Without including any pictures, write out the data below exactly.
(Beginning of Recorded information)
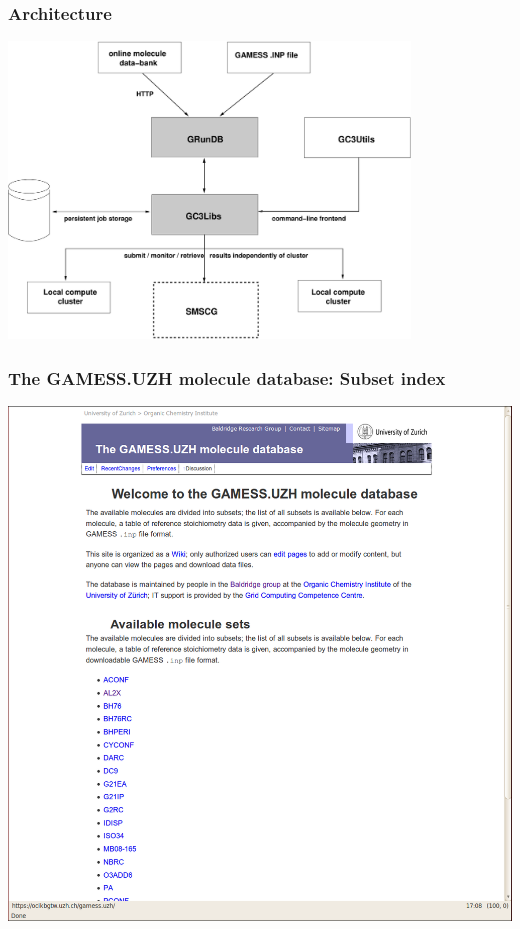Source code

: \documentclass {beamer}
\begin{document}
\begin{frame}
  \frametitle{Architecture}

  \begin{center}
    \includegraphics[width=0.8\textwidth]{architecture}
  \end{center}
\end{frame}

\begin{frame}
  \frametitle{The GAMESS.UZH molecule database: Subset index}
  \begin{center}
    \includegraphics[height=0.9\textheight]{gamess-uzh-1}
  \end{center}
\end{frame}
\end{document}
(End of Recorded information)
Result
Source code

: \documentclass {beamer}
\begin{document}
\begin{frame}
  \frametitle{Architecture}

  \begin{center}
    \includegraphics[width=0.8\textwidth]{architecture}
  \end{center}
\end{frame}

\begin{frame}
  \frametitle{The GAMESS.UZH molecule database: Subset index}
  \begin{center}
    \includegraphics[height=0.9\textheight]{gamess-uzh-1}
  \end{center}
\end{frame}
\end{document}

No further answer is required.